自然と殻の力が抜けて、重力に従いふらりと横に倒れようとする体が何者かに支えられる。「辛かったね。」という優しい声と暖かい体温に、Aは気づくと目を閉じていた。
「……また俺の邪魔をするか。」
「してやるさ。お前のやり方は間違っている。」
鬼が鋭い目つきで睨むと、平等院くんは苛立ちを隠さず舌打ちをした。
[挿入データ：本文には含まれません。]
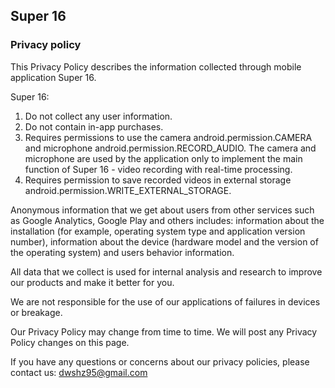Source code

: ## Super 16

### Privacy policy

This Privacy Policy describes the information collected through mobile application Super 16.

Super 16:

1. Do not collect any user information.
2. Do not contain in-app purchases.
3. Requires permissions to use the camera android.permission.CAMERA and microphone android.permission.RECORD_AUDIO. The camera and microphone are used by the application only to implement the main function of Super 16 - video recording with real-time processing.
4. Requires permission to save recorded videos in external storage android.permission.WRITE_EXTERNAL_STORAGE.

Anonymous information that we get about users from other services such as Google Analytics, Google Play and others includes: information about the installation (for example, operating system type and application version number), information about the device (hardware model and the version of the operating system) and users behavior information.

All data that we collect is used for internal analysis and research to improve our products and make it better for you.

We are not responsible for the use of our applications of failures in devices or breakage.

Our Privacy Policy may change from time to time. We will post any Privacy Policy changes on this page.

If you have any questions or concerns about our privacy policies, please contact us: 
dwshz95@gmail.com




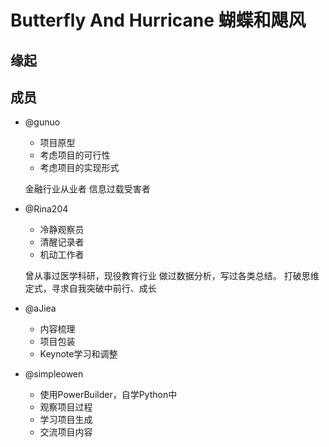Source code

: # Butterfly And Hurricane 蝴蝶和飓风

## 缘起

## 成员
- @gunuo
  - 项目原型
  - 考虑项目的可行性
  - 考虑项目的实现形式
  
  金融行业从业者
  信息过载受害者


- @Rina204
  -  冷静观察员
  -  清醒记录者
  -  机动工作者

  曾从事过医学科研，现役教育行业
  做过数据分析，写过各类总结。
  打破思维定式，寻求自我突破中前行、成长
  



- @aJiea
    - 内容梳理
    - 项目包装
    - Keynote学习和调整

- @simpleowen
    - 使用PowerBuilder，自学Python中
    - 观察项目过程
    - 学习项目生成
    - 交流项目内容


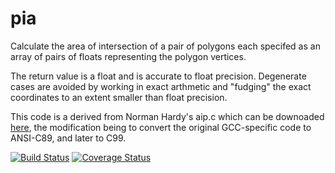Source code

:pia
===

Calculate the area of intersection of a pair of polygons each
specifed as an array of pairs of floats representing the polygon
vertices.

The return value is a float and is accurate to float precision.
Degenerate cases are avoided by working in exact arthmetic and
"fudging" the exact coordinates to an extent smaller than float
precision.

This code is a derived from Norman Hardy's aip.c which can be
downoaded [here](http://www.cap-lore.com/MathPhys/IP/), the
modification being to convert the original GCC-specific code to
ANSI-C89, and later to C99.

[![Build Status](https://travis-ci.org/jjgreen/pia.png)](https://travis-ci.org/jjgreen/pia)
[![Coverage Status](https://coveralls.io/repos/jjgreen/pia/badge.svg?branch=master)](https://coveralls.io/r/jjgreen/pia?branch=master)
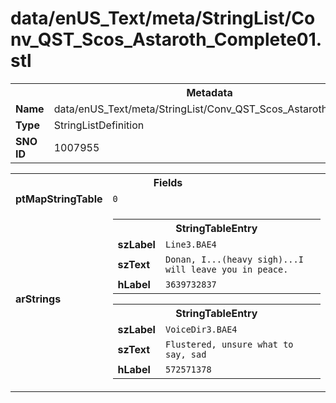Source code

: <h1>data/enUS_Text/meta/StringList/Conv_QST_Scos_Astaroth_Complete01.stl</h1><table><tr><th colspan="100%">Metadata</th></tr><tr><td><b>Name</b></td><td>data/enUS_Text/meta/StringList/Conv_QST_Scos_Astaroth_Complete01.stl</td></tr><tr><td><b>Type</b></td><td>StringListDefinition</td></tr><tr><td><b>SNO ID</b></td><td>1007955</td></tr></table>

<table><tr><th colspan="100%">Fields</th></tr><tr><td><b>ptMapStringTable</b></td><td><code>0</code></td></tr><tr><td><b>arStrings</b></td><td><table><tr><th colspan="100%">StringTableEntry</th></tr><tr><td><b>szLabel</b></td><td><code>Line3.BAE4</code></td></tr><tr><td><b>szText</b></td><td><code>Donan, I...(heavy sigh)...I will leave you in peace.</code></td></tr><tr><td><b>hLabel</b></td><td><code>3639732837</code></td></tr></table>


<table><tr><th colspan="100%">StringTableEntry</th></tr><tr><td><b>szLabel</b></td><td><code>VoiceDir3.BAE4</code></td></tr><tr><td><b>szText</b></td><td><code>Flustered, unsure what to say, sad</code></td></tr><tr><td><b>hLabel</b></td><td><code>572571378</code></td></tr></table>


</td></tr></table>

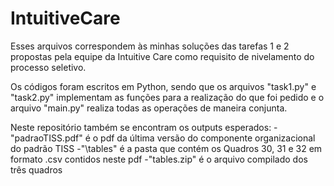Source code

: # IntuitiveCare

Esses arquivos correspondem às minhas soluções das tarefas 1 e 2 propostas pela equipe da Intuitive Care como requisito de nivelamento do processo seletivo.

Os códigos foram escritos em Python, sendo que os arquivos "task1.py" e "task2.py" implementam as funções para a realização do que foi pedido e o arquivo "main.py" realiza todas as operações de maneira conjunta. 

Neste repositório também se encontram os outputs esperados: 
-"padraoTISS.pdf" é o pdf da última versão do componente organizacional do padrão TISS
-"\tables" é a pasta que contém os Quadros 30, 31 e 32 em formato .csv contidos neste pdf
-"tables.zip" é o arquivo compilado dos três quadros
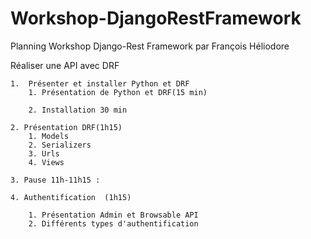# Workshop-DjangoRestFramework

Planning Workshop Django-Rest Framework par François Héliodore

Réaliser une API avec DRF

    1.  Présenter et installer Python et DRF
        1. Présentation de Python et DRF(15 min)
 
        2. Installation 30 min
        
    2. Présentation DRF(1h15)
        1. Models
        2. Serializers
        3. Urls
        4. Views
        
    3. Pause 11h-11h15 : 
    
    4. Authentification  (1h15)
    
        1. Présentation Admin et Browsable API
        2. Différents types d'authentification
           
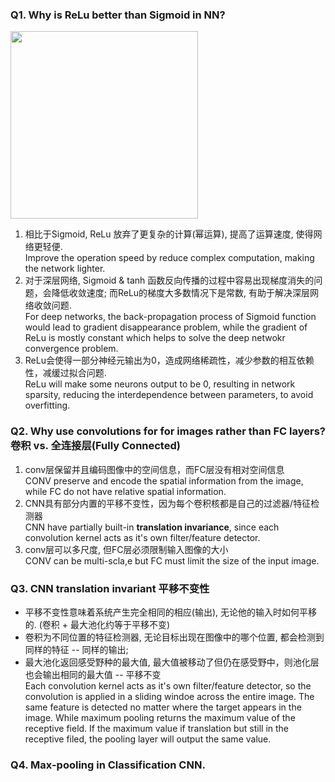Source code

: ### Q1. Why is ReLu better than Sigmoid in NN?
<img src='https://user-images.githubusercontent.com/56160038/178143495-dcb20d1c-2929-44bd-838d-59047f5930c7.png' width='300' align=centre/>

1. 相比于Sigmoid, ReLu 放弃了更复杂的计算(幂运算), 提高了运算速度, 使得网络更轻便.    
Improve the operation speed by reduce complex computation, making the network lighter. 
2. 对于深层网络, Sigmoid & tanh 函数反向传播的过程中容易出现梯度消失的问题，会降低收敛速度; 而ReLu的梯度大多数情况下是常数, 有助于解决深层网络收敛问题.     
For deep networks, the back-propagation process of Sigmoid function would lead to gradient disappearance problem, 
while the gradient of ReLu is mostly constant which helps to solve the deep netwokr convergence problem. 
3. ReLu会使得一部分神经元输出为0，造成网络稀疏性，减少参数的相互依赖性，减缓过拟合问题.    
ReLu will make some neurons output to be 0, resulting in network sparsity, reducing the interdependence between parameters, to avoid overfitting.

### Q2. Why use convolutions for for images rather than FC layers? 卷积 vs. 全连接层(Fully Connected)
1. conv层保留并且编码图像中的空间信息，而FC层没有相对空间信息    
CONV preserve and encode the spatial information from the image, while FC do not have relative spatial information. 
2. CNN具有部分内置的平移不变性，因为每个卷积核都是自己的过滤器/特征检测器    
CNN have partially built-in **translation invariance**, since each convolution kernel acts as it's own filter/feature detector. 
3. conv层可以多尺度, 但FC层必须限制输入图像的大小    
CONV can be multi-scla,e but FC must limit the size of the input image. 

### Q3. CNN translation invariant 平移不变性
* 平移不变性意味着系统产生完全相同的相应(输出), 无论他的输入时如何平移的. (卷积 + 最大池化约等于平移不变)    
* 卷积为不同位置的特征检测器, 无论目标出现在图像中的哪个位置, 都会检测到同样的特征 -- 同样的输出; 
* 最大池化返回感受野种的最大值, 最大值被移动了但仍在感受野中，则池化层也会输出相同的最大值 -- 平移不变     
Each convolution kernel acts as it's own filter/feature detector, so the convolution is applied in a sliding windoe across the entire image. 
The same feature is detected no matter where the target appears in the image.
While maximum pooling returns the maximum value of the receptive field. If the maximum value if translation but still in the receptive filed, the pooling layer will output the same value. 

### Q4. Max-pooling in Classification CNN. 
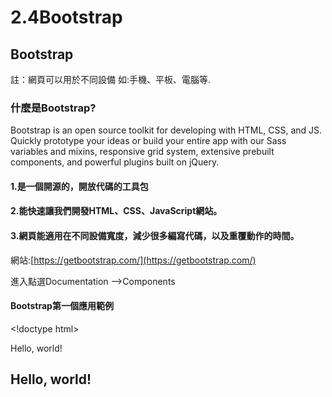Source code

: # 2.4Bootstrap

## Bootstrap

註：網頁可以用於不同設備 如:手機、平板、電腦等.

### 什麼是Bootstrap?

Bootstrap is an open source toolkit for developing with HTML, CSS, and JS. Quickly prototype your ideas or build your entire app with our Sass variables and mixins, responsive grid system, extensive prebuilt components, and powerful plugins built on jQuery.

#### 1.是一個開源的，開放代碼的工具包

#### 2.能快速讓我們開發HTML、CSS、JavaScript網站。

#### 3.網頁能適用在不同設備寬度，減少很多編寫代碼，以及重覆動作的時間。

網站:[https://getbootstrap.com/](https://getbootstrap.com/)

進入點選Documentation --&gt;Components

#### Bootstrap第一個應用範例

&lt;!doctype html&gt;

Hello, world!

## Hello, world!

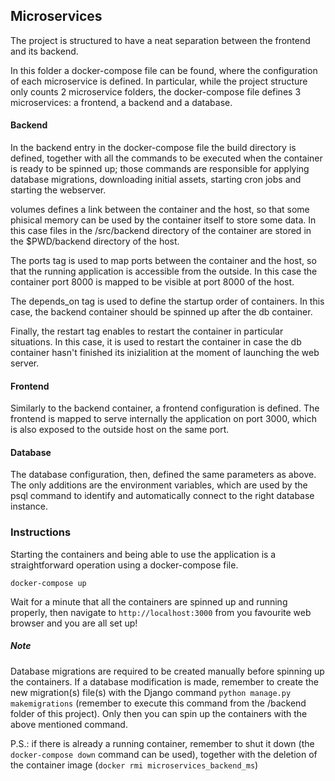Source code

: ## Microservices

The project is structured to have a neat separation between the frontend and its backend.

In this folder a docker-compose file can be found, where the configuration of each microservice is defined. In particular, while the project structure only counts 2 microservice folders, the docker-compose file defines 3 microservices: a frontend, a backend and a database.

#### Backend

In the backend entry in the docker-compose file the build directory is defined, together with all the commands to be executed when the container is ready to be spinned up; those commands are responsible for applying database migrations, downloading initial assets, starting cron jobs and starting the webserver.

volumes defines a link between the container and the host, so that some phisical memory can be used by the container itself to store some data. In this case files in the /src/backend directory of the container are stored in the $PWD/backend directory of the host.

The ports tag is used to map ports between the container and the host, so that the running application is accessible from the outside. In this case the container port 8000 is mapped to be visible at port 8000 of the host.

The depends_on tag is used to define the startup order of containers. In this case, the backend container should be spinned up after the db container.

Finally, the restart tag enables to restart the container in particular situations. In this case, it is used to restart the container in case the db container hasn't finished its inizialition at the moment of launching the web server.

#### Frontend

Similarly to the backend container, a frontend configuration is defined. The frontend is mapped to serve internally the application on port 3000, which is also exposed to the outside host on the same port.

#### Database

The database configuration, then, defined the same parameters as above. The only additions are the environment variables, which are used by the psql command to identify and automatically connect to the right database instance.

### Instructions

Starting the containers and being able to use the application is a straightforward operation using a docker-compose file.

`docker-compose up`

Wait for a minute that all the containers are spinned up and running properly, then navigate to `http://localhost:3000` from you favourite web browser and you are all set up!

##### Note

Database migrations are required to be created manually before spinning up the containers. If a database modification is made, remember to create the new migration(s) file(s) with the Django command `python manage.py makemigrations` (remember to execute this command from the /backend folder of this project). Only then you can spin up the containers with the above mentioned command.

P.S.: if there is already a running container, remember to shut it down (the `docker-compose down` command can be used), together with the deletion of the container image (`docker rmi microservices_backend_ms`)
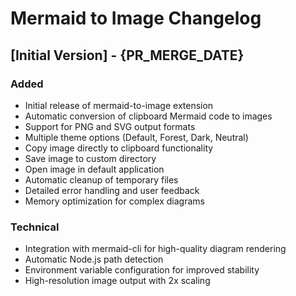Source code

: # Mermaid to Image Changelog

## [Initial Version] - {PR_MERGE_DATE}
### Added
- Initial release of mermaid-to-image extension
- Automatic conversion of clipboard Mermaid code to images
- Support for PNG and SVG output formats
- Multiple theme options (Default, Forest, Dark, Neutral)
- Copy image directly to clipboard functionality
- Save image to custom directory
- Open image in default application
- Automatic cleanup of temporary files
- Detailed error handling and user feedback
- Memory optimization for complex diagrams

### Technical
- Integration with mermaid-cli for high-quality diagram rendering
- Automatic Node.js path detection
- Environment variable configuration for improved stability
- High-resolution image output with 2x scaling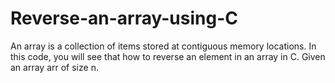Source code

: # Reverse-an-array-using-C

An array is a collection of items stored at contiguous memory locations. In this code, you will see that how to reverse an element in an array in C. Given an array arr of size n.
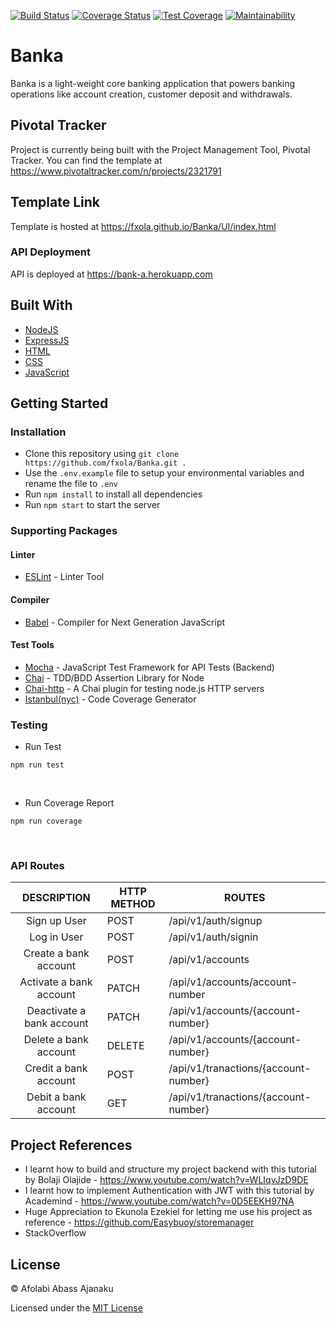 [![Build Status](https://travis-ci.org/fxola/Banka.svg?branch=develop)](https://travis-ci.org/fxola/Banka) [![Coverage Status](https://coveralls.io/repos/github/fxola/Banka/badge.svg?branch=develop)](https://coveralls.io/github/fxola/Banka?branch=develop) [![Test Coverage](https://api.codeclimate.com/v1/badges/7a64ab3f1605506e43b2/test_coverage)](https://codeclimate.com/github/fxola/Banka/test_coverage) [![Maintainability](https://api.codeclimate.com/v1/badges/7a64ab3f1605506e43b2/maintainability)](https://codeclimate.com/github/fxola/Banka/maintainability)

# Banka

Banka is a light-weight core banking application that powers banking operations like account creation, customer deposit and withdrawals.

## Pivotal Tracker

Project is currently being built with the Project Management Tool, Pivotal Tracker. You can find the template at https://www.pivotaltracker.com/n/projects/2321791

## Template Link

Template is hosted at https://fxola.github.io/Banka/UI/index.html

### API Deployment

API is deployed at https://bank-a.herokuapp.com

## Built With

<ul>
<li><a href="https://nodejs.org/">NodeJS</a></li>
<li><a href="https://expressjs.com/">ExpressJS</a></li>
<li><a href="https://developer.mozilla.org/kab/docs/Web/HTML">HTML</a></li>
<li><a href="https://developer.mozilla.org/en-US/docs/Web/CSS">CSS</a></li>
<li><a href="https://developer.mozilla.org/bm/docs/Web/JavaScript">JavaScript</a></li>
</ul>

## Getting Started

### Installation

- Clone this repository using `git clone https://github.com/fxola/Banka.git .`
- Use the `.env.example` file to setup your environmental variables and rename the file to `.env`
- Run `npm install` to install all dependencies
- Run `npm start` to start the server

### Supporting Packages

#### Linter

- [ESLint](https://eslint.org/) - Linter Tool

#### Compiler

- [Babel](https://eslint.org/) - Compiler for Next Generation JavaScript

#### Test Tools

- [Mocha](https://mochajs.org/) - JavaScript Test Framework for API Tests (Backend)
- [Chai](http://chaijs.com/) - TDD/BDD Assertion Library for Node
- [Chai-http](https://github.com/visionmedia/supertest) - A Chai plugin for testing node.js HTTP servers
- [Istanbul(nyc)](https://istanbul.js.org/) - Code Coverage Generator

### Testing

<ul><li>Run Test</li></ul>
<pre><code>npm run test</code></pre>
<br>
<ul><li>Run Coverage Report</li></ul>
<pre><code>npm run coverage</code></pre>
<br>

### API Routes

|        DESCRIPTION        | HTTP METHOD | ROUTES                               |
| :-----------------------: | ----------- | ------------------------------------ |
|       Sign up User        | POST        | /api/v1/auth/signup                  |
|        Log in User        | POST        | /api/v1/auth/signin                  |
|   Create a bank account   | POST        | /api/v1/accounts                     |
|  Activate a bank account  | PATCH       | /api/v1/accounts/account-number      |
| Deactivate a bank account | PATCH       | /api/v1/accounts/{account-number}    |
|   Delete a bank account   | DELETE      | /api/v1/accounts/{account-number}    |
|   Credit a bank account   | POST        | /api/v1/tranactions/{account-number} |
|   Debit a bank account    | GET         | /api/v1/tranactions/{account-number} |

## Project References

- I learnt how to build and structure my project backend with this tutorial by Bolaji Olajide - https://www.youtube.com/watch?v=WLIqvJzD9DE
- I learnt how to implement Authentication with JWT with this tutorial by Academind - https://www.youtube.com/watch?v=0D5EEKH97NA
- Huge Appreciation to Ekunola Ezekiel for letting me use his project as reference - https://github.com/Easybuoy/storemanager
- StackOverflow

## License

&copy; Afolabi Abass Ajanaku

Licensed under the [MIT License](https://github.com/fxola/Banka/blob/develop/LICENSE)
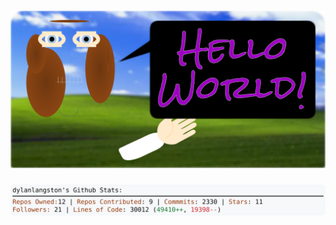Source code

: <!-- 
Version 2.0.74
Built Thu Jul 11 2024 05:05:09 GMT+0000 (Coordinated Universal Time)
-->

<h1 align="center">
  <a href="https://github.com/dylanlangston/dylanlangston/tree/master/src" title="Click to View Source">
    <picture width="100%" alt="Dylan">
      <source media="(prefers-color-scheme: dark)" srcset="dylan-dark.svg?version=2.0.74">
      <img src="dylan-light.svg?version=2.0.74" alt="Dylan">
    </picture>
  </a>
</h1>

<div align="center">
  <picture width="100%" alt="Profile Info and Stats">
    <source media="(prefers-color-scheme: dark)" srcset="stats-dark.svg?version=2.0.74">
    <img src="stats-light.svg?version=2.0.74" alt="Profile Info and Stats">
  </picture>
</div>
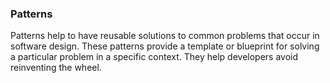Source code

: ### Patterns

Patterns help to have reusable solutions to common problems that occur in software design. These patterns provide a template or blueprint for solving a particular problem in a specific context. They help developers avoid reinventing the wheel.

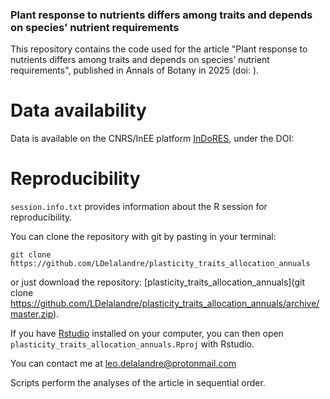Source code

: ### Plant response to nutrients differs among traits and depends on species’ nutrient requirements

This repository contains the code used for the article "Plant response to nutrients differs among traits and depends on species’ nutrient requirements", published in Annals of Botany in 2025 (doi: ).

# Data availability

Data is available on the CNRS/InEE platform [InDoRES](), under the DOI:

# Reproducibility


`session.info.txt` provides information about the R session for reproducibility.

You can clone the repository with git by pasting in your terminal:

	git clone https://github.com/LDelalandre/plasticity_traits_allocation_annuals
    
or 
just download the repository:
[plasticity_traits_allocation_annuals](git clone https://github.com/LDelalandre/plasticity_traits_allocation_annuals/archive/master.zip).

If you have [Rstudio](https://www.rstudio.com/) installed on your computer, you can then open `plasticity_traits_allocation_annuals.Rproj` with Rstudio.

You can contact me at <leo.delalandre@protonmail.com>

Scripts perform the analyses of the article in sequential order.

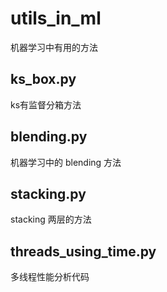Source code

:# utils_in_ml
机器学习中有用的方法

## ks_box.py
ks有监督分箱方法

## blending.py
机器学习中的 blending 方法


## stacking.py
stacking 两层的方法

## threads_using_time.py
多线程性能分析代码
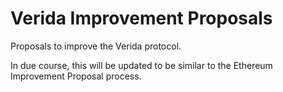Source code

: # Verida Improvement Proposals

Proposals to improve the Verida protocol.

In due course, this will be updated to be similar to the Ethereum Improvement Proposal process.
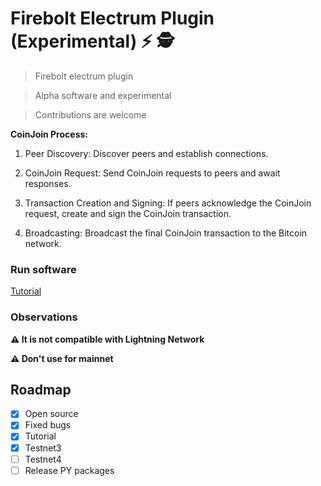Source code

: # Firebolt Electrum Plugin (Experimental) ⚡ 🕵️

>Firebolt electrum plugin

>Alpha software and experimental

>Contributions are welcome 

**CoinJoin Process:**

 1. Peer Discovery: Discover peers and establish connections.
 
 2. CoinJoin Request: Send CoinJoin requests to peers and await responses.
 
 3. Transaction Creation and Signing: If peers acknowledge the CoinJoin request, create and sign the CoinJoin transaction.
    
 4. Broadcasting: Broadcast the final CoinJoin transaction to the Bitcoin network.

### Run software

[Tutorial](https://github.com/AreaLayer/firebolt-electrum/blob/main/docs/tutorial.md)
  
### Observations

**⚠️ It is not compatible with Lightning Network**

**⚠️ Don't use for mainnet**

## Roadmap

- [x] Open source
- [x] Fixed bugs
- [x] Tutorial
- [x] Testnet3
- [ ] Testnet4
- [ ] Release PY packages
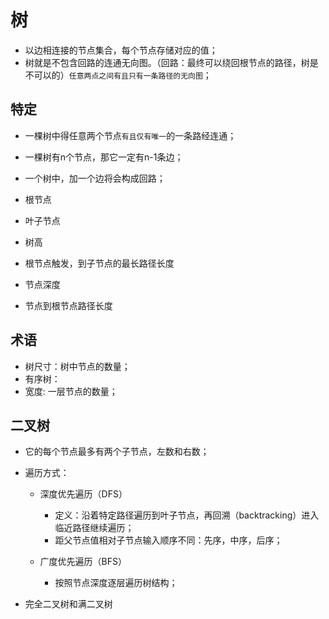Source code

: # 树

* 以边相连接的节点集合，每个节点存储对应的值；
* 树就是不包含回路的连通无向图。（回路：最终可以绕回根节点的路径，树是不可以的）`任意两点之间有且只有一条路径的无向图`；

## 特定

* 一棵树中得任意两个节点`有且仅有唯一`的一条路经连通；
* 一棵树有n个节点，那它一定有n-1条边；
* 一个树中，加一个边将会构成回路；

* 根节点

* 叶子节点

* 树高

* 根节点触发，到子节点的最长路径长度

* 节点深度

* 节点到根节点路径长度

## 术语

* 树尺寸：树中节点的数量；
* 有序树：
* 宽度: 一层节点的数量；


## 二叉树

* 它的每个节点最多有两个子节点，左数和右数；

* 遍历方式：
  + 深度优先遍历（DFS）
    - 定义：沿着特定路径遍历到叶子节点，再回溯（backtracking）进入临近路径继续遍历；
    - 距父节点值相对子节点输入顺序不同：先序，中序，后序；

  + 广度优先遍历（BFS）
    - 按照节点深度逐层遍历树结构；

* 完全二叉树和满二叉树
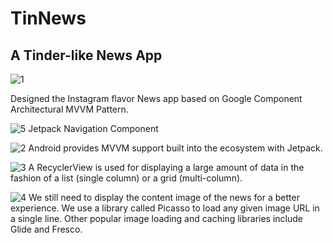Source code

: # TinNews
## A Tinder-like News App
![1](https://user-images.githubusercontent.com/63382428/106566170-cc6dc880-64e4-11eb-9f25-69c646d64d44.PNG)

Designed the Instagram flavor News app based on Google Component Architectural MVVM Pattern.

![5](https://user-images.githubusercontent.com/63382428/110220164-98d1e580-7e78-11eb-82d2-06397c498644.PNG)
Jetpack Navigation Component

![2](https://user-images.githubusercontent.com/63382428/110220158-97082200-7e78-11eb-8d14-93571fbcc1f6.PNG)
Android provides MVVM support built into the ecosystem with Jetpack. 

![3](https://user-images.githubusercontent.com/63382428/110220159-97a0b880-7e78-11eb-865b-58db0db240a5.PNG)
A RecyclerView is used for displaying a large amount of data in the fashion of a list (single column) or a grid (multi-column).

![4](https://user-images.githubusercontent.com/63382428/110220160-97a0b880-7e78-11eb-8439-5ccb4ce83906.PNG)
We still need to display the content image of the news for a better experience. We use a library called Picasso to load any given image URL in a single line. Other popular image loading and caching libraries include Glide and Fresco.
2人の間に険悪な空気が流れる。
そんな空気を断ち切ったのは、パン、と乾いた拍手の音だった。
「ハイ、そこまで〜。」
「試合は終わりです。キミ達も試合を見ていた選手達も、練習に戻るように。」
コーチ達の言葉を受けて、平等院くんは僕達に背を向けた。周囲の選手達も去っていき、僕は改めて腕の中にいる少女に視線を向ける。
幸い顔にはひとつも傷はみられない。それでも腕や足には痛々しい傷跡が残っていた。所々ボールがすれてか血が出ている箇所が生々しくて痛々しい。顔をしかめると、鬼がそっと彼女を抱き上げた。
いくぞ、と小さい声で言って歩き出した鬼。その顔つきはまるでお兄ちゃんで、少しだけ頬が緩んだ。